Re: Possible causes of high_replay lag, given replication settings?

public inbox for [email protected]  
help / color / mirror / Atom feed

Re: Possible causes of high_replay lag, given replication settings?
3+ messages / 2 participants
[nested] [flat]

* Re: Possible causes of high_replay lag, given replication settings?
@ 2025-07-25 13:57  Jon Zeppieri <[email protected]>
  0 siblings, 1 reply; 3+ messages in thread

From: Jon Zeppieri @ 2025-07-25 13:57 UTC (permalink / raw)
  To: Nick Cleaton <[email protected]>; +Cc: [email protected]

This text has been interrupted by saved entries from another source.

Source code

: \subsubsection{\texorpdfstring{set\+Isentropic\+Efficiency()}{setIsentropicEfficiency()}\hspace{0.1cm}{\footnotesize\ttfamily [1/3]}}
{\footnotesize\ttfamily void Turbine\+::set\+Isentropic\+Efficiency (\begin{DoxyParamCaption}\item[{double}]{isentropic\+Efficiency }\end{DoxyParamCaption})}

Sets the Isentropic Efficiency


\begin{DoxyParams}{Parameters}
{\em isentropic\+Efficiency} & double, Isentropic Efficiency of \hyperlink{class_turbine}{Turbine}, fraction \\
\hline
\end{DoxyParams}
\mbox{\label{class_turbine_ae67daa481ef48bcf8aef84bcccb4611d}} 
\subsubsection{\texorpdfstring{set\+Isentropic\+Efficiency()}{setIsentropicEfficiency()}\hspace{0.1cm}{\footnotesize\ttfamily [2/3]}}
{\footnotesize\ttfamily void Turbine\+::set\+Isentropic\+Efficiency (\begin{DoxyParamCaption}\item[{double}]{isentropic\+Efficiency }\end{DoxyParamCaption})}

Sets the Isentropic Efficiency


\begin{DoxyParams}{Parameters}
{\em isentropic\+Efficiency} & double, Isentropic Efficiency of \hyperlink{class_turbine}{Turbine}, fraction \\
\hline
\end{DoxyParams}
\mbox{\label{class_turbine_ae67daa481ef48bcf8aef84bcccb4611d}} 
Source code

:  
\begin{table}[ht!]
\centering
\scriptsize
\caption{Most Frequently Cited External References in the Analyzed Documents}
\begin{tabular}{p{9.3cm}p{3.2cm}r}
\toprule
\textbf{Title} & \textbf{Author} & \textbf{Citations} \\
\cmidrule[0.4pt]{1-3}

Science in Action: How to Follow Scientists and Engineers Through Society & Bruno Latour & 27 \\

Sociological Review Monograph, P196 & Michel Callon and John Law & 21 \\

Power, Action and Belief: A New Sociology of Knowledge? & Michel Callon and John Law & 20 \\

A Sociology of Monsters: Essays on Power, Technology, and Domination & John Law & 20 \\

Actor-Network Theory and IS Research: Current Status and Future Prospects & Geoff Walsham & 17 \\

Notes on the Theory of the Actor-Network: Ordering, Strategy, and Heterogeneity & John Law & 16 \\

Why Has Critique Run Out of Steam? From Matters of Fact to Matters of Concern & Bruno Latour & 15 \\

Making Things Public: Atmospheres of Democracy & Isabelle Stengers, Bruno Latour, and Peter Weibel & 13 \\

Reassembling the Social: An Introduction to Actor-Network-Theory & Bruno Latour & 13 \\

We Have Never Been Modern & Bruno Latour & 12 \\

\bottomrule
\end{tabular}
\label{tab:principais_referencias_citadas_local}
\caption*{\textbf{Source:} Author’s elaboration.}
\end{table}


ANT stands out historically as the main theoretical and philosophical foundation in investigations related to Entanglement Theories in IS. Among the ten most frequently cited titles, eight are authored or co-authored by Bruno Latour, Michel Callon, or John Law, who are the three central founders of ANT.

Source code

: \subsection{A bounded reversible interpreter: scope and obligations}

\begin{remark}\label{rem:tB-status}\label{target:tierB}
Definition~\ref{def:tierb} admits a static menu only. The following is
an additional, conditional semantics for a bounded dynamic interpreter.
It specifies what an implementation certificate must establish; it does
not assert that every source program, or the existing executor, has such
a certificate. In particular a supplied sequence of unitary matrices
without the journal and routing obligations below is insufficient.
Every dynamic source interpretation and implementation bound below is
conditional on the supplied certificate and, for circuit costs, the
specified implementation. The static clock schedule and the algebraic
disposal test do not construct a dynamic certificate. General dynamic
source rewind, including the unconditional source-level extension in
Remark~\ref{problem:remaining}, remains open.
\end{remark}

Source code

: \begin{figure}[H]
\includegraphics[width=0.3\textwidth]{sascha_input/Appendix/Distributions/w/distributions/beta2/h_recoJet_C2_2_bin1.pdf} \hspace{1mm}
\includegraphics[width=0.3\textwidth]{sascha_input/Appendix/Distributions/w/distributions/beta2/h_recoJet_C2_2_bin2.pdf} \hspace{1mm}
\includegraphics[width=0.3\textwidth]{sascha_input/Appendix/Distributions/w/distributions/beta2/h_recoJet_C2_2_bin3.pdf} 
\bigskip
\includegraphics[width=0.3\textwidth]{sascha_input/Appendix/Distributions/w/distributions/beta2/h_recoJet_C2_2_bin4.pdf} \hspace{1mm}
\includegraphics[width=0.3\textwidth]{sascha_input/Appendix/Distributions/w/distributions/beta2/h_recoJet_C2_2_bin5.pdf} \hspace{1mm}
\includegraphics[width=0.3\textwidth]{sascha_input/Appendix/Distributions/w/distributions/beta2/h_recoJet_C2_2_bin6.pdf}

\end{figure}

On Wed, Jul 23, 2025 at 4:27 PM Nick Cleaton <[email protected]> wrote:
>
> On Fri, 18 Jul 2025 at 21:29, Jon Zeppieri <[email protected]> wrote:
> >
> > I just had a situation where physical replication fell far behind
> > (hours). The write and flush lag times were 0, but replay_lag was
> > high. The replica has hot_standby_feedback on, and both
> > max_standby_streaming_delay and max_standby_archive_delay are set to
> > 30s.
> >
> > What could cause a situation like this? If the network were a problem,
> > I'd expect the other _lag times to be high. So it appears that the
> > replica was getting the WAL but was unable to apply it. Are there
> > situations where the replica cannot apply WAL other than the kinds of
> > conflicts that would be addressed by the _delay settings?
> >
> > I checked pg_stat_database_conflicts, but there was nothing in it -- all zeros.
>
> This can happen when there are several busy writing processes on the
> primary. The single replay process on the replica can't keep up with
> the writes.

Thanks for the response, Nick. I'm curious why the situation you
describe wouldn't also lead to the write_lag and flush_lag also being
high. If the problem is simply keeping up with the primary, wouldn't
you expect all three lag times to be elevated?

- Jon






^ permalink  raw  reply  [nested|flat] 3+ messages in thread

* Re: Possible causes of high_replay lag, given replication settings?
@ 2025-07-25 23:12  Greg Sabino Mullane <[email protected]>
  parent: Jon Zeppieri <[email protected]>
  0 siblings, 1 reply; 3+ messages in thread

From: Greg Sabino Mullane @ 2025-07-25 23:12 UTC (permalink / raw)
  To: Jon Zeppieri <[email protected]>; +Cc: Nick Cleaton <[email protected]>; [email protected]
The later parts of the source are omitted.